Note: In cwltoil, sub-workflows must fully complete before any of their outputs are available for use by any other step/job. For example, the go_summary in the functional analysis (IPS) workflow isn't subject to further processing, but its production holds up the availability of the functional_annotations for futher processing by the parent workflow.

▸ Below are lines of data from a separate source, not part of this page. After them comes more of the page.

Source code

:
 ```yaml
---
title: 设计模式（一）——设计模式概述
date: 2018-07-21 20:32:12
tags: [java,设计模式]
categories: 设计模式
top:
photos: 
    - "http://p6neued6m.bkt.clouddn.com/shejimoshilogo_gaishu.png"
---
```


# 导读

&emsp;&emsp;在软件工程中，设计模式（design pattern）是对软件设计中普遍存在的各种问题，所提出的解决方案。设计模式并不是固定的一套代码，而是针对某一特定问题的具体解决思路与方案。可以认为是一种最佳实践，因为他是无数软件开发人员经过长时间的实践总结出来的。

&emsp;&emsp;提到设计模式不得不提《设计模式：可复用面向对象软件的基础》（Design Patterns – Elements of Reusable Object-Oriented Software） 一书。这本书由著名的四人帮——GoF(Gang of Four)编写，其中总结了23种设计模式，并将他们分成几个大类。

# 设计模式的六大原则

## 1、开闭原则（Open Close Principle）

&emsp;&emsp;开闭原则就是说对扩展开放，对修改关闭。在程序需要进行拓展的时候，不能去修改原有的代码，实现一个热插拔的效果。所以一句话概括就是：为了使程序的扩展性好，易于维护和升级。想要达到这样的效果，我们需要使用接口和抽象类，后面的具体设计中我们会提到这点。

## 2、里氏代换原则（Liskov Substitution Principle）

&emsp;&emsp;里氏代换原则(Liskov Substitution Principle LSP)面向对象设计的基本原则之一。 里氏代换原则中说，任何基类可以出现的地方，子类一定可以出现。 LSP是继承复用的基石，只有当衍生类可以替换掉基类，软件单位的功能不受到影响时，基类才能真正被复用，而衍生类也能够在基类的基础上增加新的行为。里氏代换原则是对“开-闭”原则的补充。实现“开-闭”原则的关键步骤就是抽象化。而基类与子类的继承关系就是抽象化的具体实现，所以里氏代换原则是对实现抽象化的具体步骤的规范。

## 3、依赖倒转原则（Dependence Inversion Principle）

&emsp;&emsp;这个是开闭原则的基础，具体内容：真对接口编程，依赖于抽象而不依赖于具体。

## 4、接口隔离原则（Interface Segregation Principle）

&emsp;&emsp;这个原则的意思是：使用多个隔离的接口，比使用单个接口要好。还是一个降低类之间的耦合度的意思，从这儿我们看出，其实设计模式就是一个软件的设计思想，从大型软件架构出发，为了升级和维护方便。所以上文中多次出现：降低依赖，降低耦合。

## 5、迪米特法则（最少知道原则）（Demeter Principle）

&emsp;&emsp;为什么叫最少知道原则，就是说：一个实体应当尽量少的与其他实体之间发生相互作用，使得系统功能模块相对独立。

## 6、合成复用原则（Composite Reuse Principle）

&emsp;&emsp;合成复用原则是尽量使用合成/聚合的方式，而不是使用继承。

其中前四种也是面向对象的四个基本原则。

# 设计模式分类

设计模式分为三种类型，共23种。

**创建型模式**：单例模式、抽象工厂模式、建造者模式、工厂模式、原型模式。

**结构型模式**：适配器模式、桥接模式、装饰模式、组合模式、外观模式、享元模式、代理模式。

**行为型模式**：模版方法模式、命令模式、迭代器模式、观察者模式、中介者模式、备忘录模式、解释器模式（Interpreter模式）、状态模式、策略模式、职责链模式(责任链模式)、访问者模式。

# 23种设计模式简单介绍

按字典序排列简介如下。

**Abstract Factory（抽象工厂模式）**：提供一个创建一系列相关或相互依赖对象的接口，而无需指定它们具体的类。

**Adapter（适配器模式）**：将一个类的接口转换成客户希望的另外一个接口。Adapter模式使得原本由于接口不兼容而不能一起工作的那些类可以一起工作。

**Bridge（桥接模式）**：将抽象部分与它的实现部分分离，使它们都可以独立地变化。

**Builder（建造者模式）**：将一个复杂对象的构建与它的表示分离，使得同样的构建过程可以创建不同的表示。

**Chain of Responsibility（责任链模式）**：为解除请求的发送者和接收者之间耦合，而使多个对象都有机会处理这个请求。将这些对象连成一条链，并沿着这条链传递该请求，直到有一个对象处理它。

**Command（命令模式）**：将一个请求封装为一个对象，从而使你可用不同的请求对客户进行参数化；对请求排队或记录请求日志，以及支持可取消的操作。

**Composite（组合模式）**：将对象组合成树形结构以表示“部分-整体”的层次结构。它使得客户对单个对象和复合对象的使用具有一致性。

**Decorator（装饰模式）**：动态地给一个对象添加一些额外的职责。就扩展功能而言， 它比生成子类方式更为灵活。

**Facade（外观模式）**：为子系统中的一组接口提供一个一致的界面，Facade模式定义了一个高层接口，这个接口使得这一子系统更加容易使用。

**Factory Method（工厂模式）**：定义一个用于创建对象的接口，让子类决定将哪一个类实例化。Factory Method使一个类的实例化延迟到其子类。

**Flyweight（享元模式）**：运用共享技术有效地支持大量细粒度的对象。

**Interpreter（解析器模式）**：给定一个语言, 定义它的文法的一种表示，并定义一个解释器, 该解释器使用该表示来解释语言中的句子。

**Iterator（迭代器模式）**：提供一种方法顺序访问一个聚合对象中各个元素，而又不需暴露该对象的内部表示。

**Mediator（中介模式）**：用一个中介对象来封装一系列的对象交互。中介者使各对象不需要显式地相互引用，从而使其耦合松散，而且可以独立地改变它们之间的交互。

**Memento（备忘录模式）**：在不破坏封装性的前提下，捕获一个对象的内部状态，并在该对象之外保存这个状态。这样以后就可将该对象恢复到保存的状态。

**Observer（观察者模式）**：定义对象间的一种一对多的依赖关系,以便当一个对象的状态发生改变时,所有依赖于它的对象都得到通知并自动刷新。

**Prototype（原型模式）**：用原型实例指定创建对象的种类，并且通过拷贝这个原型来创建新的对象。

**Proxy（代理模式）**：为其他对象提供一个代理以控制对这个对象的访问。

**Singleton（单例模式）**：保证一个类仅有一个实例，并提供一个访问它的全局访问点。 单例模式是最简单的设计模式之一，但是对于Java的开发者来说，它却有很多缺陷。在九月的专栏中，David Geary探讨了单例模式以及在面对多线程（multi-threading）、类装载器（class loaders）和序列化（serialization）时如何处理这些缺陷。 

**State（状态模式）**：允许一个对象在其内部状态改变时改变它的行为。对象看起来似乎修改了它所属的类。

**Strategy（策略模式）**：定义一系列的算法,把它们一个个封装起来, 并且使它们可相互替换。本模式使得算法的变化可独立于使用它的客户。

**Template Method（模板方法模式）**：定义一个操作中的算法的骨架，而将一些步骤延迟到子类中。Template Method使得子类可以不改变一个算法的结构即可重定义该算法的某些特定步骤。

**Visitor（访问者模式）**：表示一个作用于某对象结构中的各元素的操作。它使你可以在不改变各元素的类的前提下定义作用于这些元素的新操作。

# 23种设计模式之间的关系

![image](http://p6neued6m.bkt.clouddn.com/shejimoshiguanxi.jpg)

mr-c commented 7 years ago

To run the CWL conformance tests using cwltoil on LSF

virtualenv env
source env/bin/activate
pip install -U pip
pip install -U setuptools wheel
pip install .[cwl]
git clone https://github.com/common-workflow-language/common-workflow-language.git
cd common-workflow-language
pip install cwltest
TMP=$PWD ./run_test.sh RUNNER=toil-cwl-runner EXTRA="--batchSystem LSF --logDebug --logFile ${PWD}/log --disableCaching --user-space-docker-cmd=udocker" -j8"

(edited to use " double quote instead of single with EXTRA) (edited to set TMP to a path on the shared filesystem, needed for cwltest)

hmenager commented 7 years ago

Note for @mr-c : here's what I got from toil[cwl] running a workflow on a single machine, at some point I hear complaints about disk usage, although I never specified any requirements on that:

ripley 2017-06-08 18:50:26,180 Thread-82 WARNING toil.statsAndLogging: Got message from job at time 06-08-2017 18:50:26: Job used more disk than requested. Please reconsider modifying the user script to avoid the chance  of failure due to incorrectly requested resources. Job 'file:///home/hmenager/ReproHackathon/reprohackathon1/cwl/tools/fastq-dump.cwl' fastq-dump 8/A/job6HSIGE used 128.93% (2.6 GB [2768723968B] used, 2.0 GB [2147483648B] requested) at the end of its run.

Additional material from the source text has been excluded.